TEST : Xeno Crisis & Tanglewood Dual Game Cartridge

Xeno Crisis & Tanglewood Dual Game Cartridge (Evercade)XENO CRISIS & TANGLEWOOD DUAL GAME CARTRIDGE
Evercade
Catégorie : run and gun/plateforme
Joueurs : 1
Développeur : Bitmap Bureau/Big Evil Corporation
Éditeur : Blaze Entertainment
Date de sortie : 10/2020
Prix : 19,99 €
Site Officiel : https://www.evercade.co.uk/xeno-crisis-tanglewood-dual-game-cartridge/

Nous n’avons hélas proposé que très peu de tests de jeux homebrew jusqu’à présent, pour diverses raisons évoquées lors des précédentes tentatives, et Xeno Crisis & Tanglewood Dual Game Cartridge nous en offre une occasion aussi bienvenue qu’inattendue.
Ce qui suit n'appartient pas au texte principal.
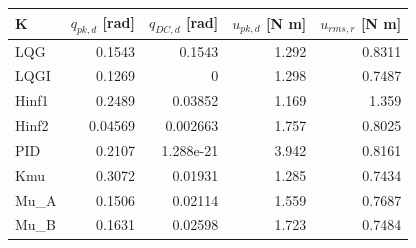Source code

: \begin{center}\small\begin{tabular}{lrrrr}\toprule
K & $q_{pk,d}$ [rad] & $q_{DC,d}$ [rad] & $u_{pk,d}$ [N m] & $u_{rms,r}$ [N m]\\\midrule
LQG & 0.1543 & 0.1543 & 1.292 & 0.8311\\
LQGI & 0.1269 & 0 & 1.298 & 0.7487\\
Hinf1 & 0.2489 & 0.03852 & 1.169 & 1.359\\
Hinf2 & 0.04569 & 0.002663 & 1.757 & 0.8025\\
PID & 0.2107 & 1.288e-21 & 3.942 & 0.8161\\
Kmu & 0.3072 & 0.01931 & 1.285 & 0.7434\\
Mu\_A & 0.1506 & 0.02114 & 1.559 & 0.7687\\
Mu\_B & 0.1631 & 0.02598 & 1.723 & 0.7484\\
\bottomrule\end{tabular}
\end{center}

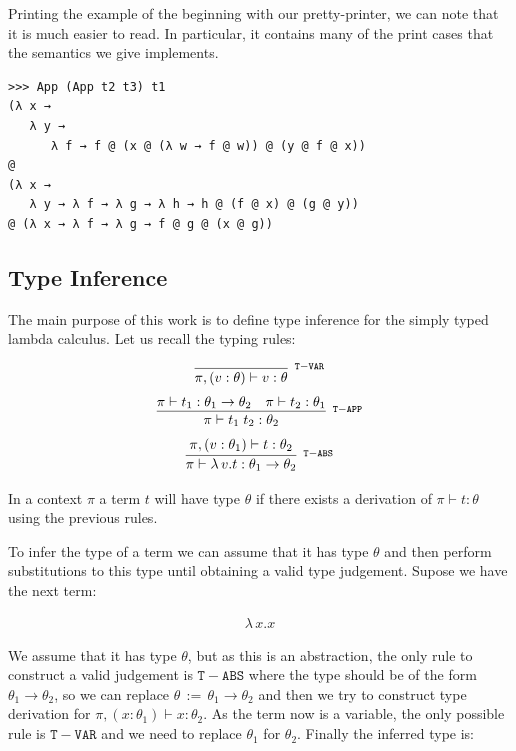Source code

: \documentclass[a4paper,10pt]{article}
\newcommand{\typejud}[3] {
  \ensuremath{#1 \vdash #2 : #3}
}
\begin{document}
Printing the example of the beginning with our pretty-printer, we can note that it is much easier 
to read. In particular, it contains many of the print cases that the semantics we give implements.

\begin{verbatim}
>>> App (App t2 t3) t1
(λ x →
   λ y →
      λ f → f @ (x @ (λ w → f @ w)) @ (y @ f @ x))
@
(λ x →
   λ y → λ f → λ g → λ h → h @ (f @ x) @ (g @ y))
@ (λ x → λ f → λ g → f @ g @ (x @ g))
\end{verbatim}

\subsection{Type Inference}


 The main purpose of this work is to define type inference for the simply typed 
 lambda calculus. Let us recall the typing rules:
 
 \begin{align*}
 \infer[^{\mathtt{T-VAR}}]
       {\typejud{\pi,(v:\theta)}{v}{\theta}}
       {}
 \end{align*}
  \begin{align*}
  \infer[^{\mathtt{T-APP}}]
       {\typejud{\pi}{t_1\;t_2}{\theta_2}}
       {\typejud{\pi}{t_1}{\theta_1\rightarrow\theta_2} &
        \typejud{\pi}{t_2}{\theta_1}
       }
  \end{align*}
  \begin{align*}
  \infer[^{\mathtt{T-ABS}}]
       {\typejud{\pi}{\lambda\,v.t}{\theta_1 \rightarrow \theta_2}}
       {\typejud{\pi,(v:\theta_1)}{t}{\theta_2}
       }
  \end{align*}
 
 In a context $\pi$ a term $t$ will have type $\theta$ if there exists a derivation of
 $\typejud{\pi}{t}{\theta}$ using the previous rules.
 
 To infer the type of a term we can assume that it has type $\theta$ and then perform substitutions
 to this type until obtaining a valid type judgement. Supose we have the next term:
 
 \begin{align*}
    \lambda\,x.x
 \end{align*}

 We assume that it has type $\theta$, but as this is an abstraction, the only rule to construct a valid
 judgement is $\mathtt{T-ABS}$ where the type should be of the form $\theta_1 \rightarrow \theta_2$,
 so we can replace $\theta\,:=\,\theta_1 \rightarrow \theta_2$ and then we try to construct type derivation for
 $\typejud{\pi,(x:\theta_1)}{x}{\theta_2}$. As the term now is a variable, the only possible rule
 is $\mathtt{T-VAR}$ and we need to replace $\theta_1$ for $\theta_2$. Finally the inferred type is:
 
\end{document}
Pourtant, il ne s’agit pas de la seule cartouche dédiée au homebrew sur Evercade après Mega Cat Studios Collection 1 et en attendant Indie Heroes Collection 1, mais elle n’en reste pas moins unique car elle ne comporte que deux jeux – mais deux poids lourds, tous deux d’ailleurs financés via Kickstarter. Et ce n’est vraiment pas un problème, car alors que les autres compilations se révèlent souvent inégales, par nature, on a droit ici à deux des meilleures productions homebrew de ces dernières années, du moins sur la 16-bit de SEGA – une console que l’Evercade émule par chance à la perfection. En outre, au tarif habituel sur la portable, cela revient beaucoup moins cher que les deux cartouches Mega Drive, y compris en loose voire même en dématérialisé ! Alors forcément, le packaging est plus sobre que les éditions physiques respectives de chaque titre, mais le manuel commun est tout de même plus détaillé qu’à l’accoutumée sur le support.


Xeno Crisis

Commençons par le plus récent des deux (uniquement parce qu’il apparaît d’abord dans le titre et la jaquette de la cartouche), même si cela peut sembler un peu cruel dans la mesure où Xeno Crisis a été développé par une plus grosse équipe que Tanglewood ; Bitmap Bureau est un studio expérimenté et a surtout bénéficié du travail de l’un des meilleurs pixelartists au monde, Henk Nieborg, qui a œuvré sur The Misadventures Of Flink (1994) et The Adventures of Lomax (1996) mais aussi plus récemment sur Shakedown: Hawaii entre autres, et il planche actuellement sur son propre Battle Axe. Il a le don de faire totalement oublier la palette de couleurs plus limitée de la Mega Drive, au point que Xeno Crisis aurait sans doute été considéré comme un des plus beaux jeux de la 16-bit s’il était sorti à l’époque… D’autant que le reste est à la hauteur et fait vraiment pro, des superbes images des cinématiques à la présence de plusieurs langues dont le français, sans la moindre erreur de traduction à l’horizon. Son gameplay fera en revanche moins l’unanimité, déjà parce qu’il s’agit d’un run and gun en écran fixe à la Smash TV (1990), mais aussi parce que son level design est généré aléatoirement. Cela le rend forcément plus répétitif qu’un Mercs (1990) par exemple, mais aussi plus injuste puisque la distribution des ennemis et des bonus est tout aussi hasardeuse. Et puis c’est franchement difficile, même en Facile (il n’y a que deux modes de difficulté) et d’autant qu’il faut finir le jeu sans utiliser de crédit pour avoir accès à la vraie fin !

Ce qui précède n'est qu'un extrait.